What is required —
Filter the entries below down to the lines that hold "html".

Data for review —
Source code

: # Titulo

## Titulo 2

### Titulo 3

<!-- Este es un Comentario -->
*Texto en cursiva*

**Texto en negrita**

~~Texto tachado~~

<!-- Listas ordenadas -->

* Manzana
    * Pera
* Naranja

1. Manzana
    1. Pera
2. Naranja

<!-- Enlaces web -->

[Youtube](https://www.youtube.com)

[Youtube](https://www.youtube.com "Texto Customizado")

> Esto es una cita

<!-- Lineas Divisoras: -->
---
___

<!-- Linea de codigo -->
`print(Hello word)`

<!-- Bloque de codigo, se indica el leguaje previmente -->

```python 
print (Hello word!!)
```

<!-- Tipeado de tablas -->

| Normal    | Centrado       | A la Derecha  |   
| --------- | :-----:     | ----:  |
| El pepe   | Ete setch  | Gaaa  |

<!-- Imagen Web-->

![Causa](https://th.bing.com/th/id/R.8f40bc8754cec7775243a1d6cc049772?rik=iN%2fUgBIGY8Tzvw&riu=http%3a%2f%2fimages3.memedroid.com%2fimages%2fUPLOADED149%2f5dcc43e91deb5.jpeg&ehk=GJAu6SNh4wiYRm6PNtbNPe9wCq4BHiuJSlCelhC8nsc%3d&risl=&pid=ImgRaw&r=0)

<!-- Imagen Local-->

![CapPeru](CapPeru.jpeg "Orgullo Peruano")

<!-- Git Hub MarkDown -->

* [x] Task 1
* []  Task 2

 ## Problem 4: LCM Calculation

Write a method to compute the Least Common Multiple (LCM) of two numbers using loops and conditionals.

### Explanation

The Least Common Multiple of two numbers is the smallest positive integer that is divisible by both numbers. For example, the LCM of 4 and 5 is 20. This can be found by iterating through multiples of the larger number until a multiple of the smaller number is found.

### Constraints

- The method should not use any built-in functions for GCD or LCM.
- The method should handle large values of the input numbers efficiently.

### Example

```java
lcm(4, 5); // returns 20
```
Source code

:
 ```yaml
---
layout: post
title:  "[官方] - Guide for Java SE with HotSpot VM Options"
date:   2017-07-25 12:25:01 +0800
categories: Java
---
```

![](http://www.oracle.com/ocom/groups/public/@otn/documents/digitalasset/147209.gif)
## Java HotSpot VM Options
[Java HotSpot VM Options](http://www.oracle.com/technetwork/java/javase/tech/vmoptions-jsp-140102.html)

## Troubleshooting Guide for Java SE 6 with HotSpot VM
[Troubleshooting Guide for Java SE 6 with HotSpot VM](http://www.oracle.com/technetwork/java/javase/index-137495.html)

Task solution —
[Java HotSpot VM Options](http://www.oracle.com/technetwork/java/javase/tech/vmoptions-jsp-140102.html)
[Troubleshooting Guide for Java SE 6 with HotSpot VM](http://www.oracle.com/technetwork/java/javase/index-137495.html)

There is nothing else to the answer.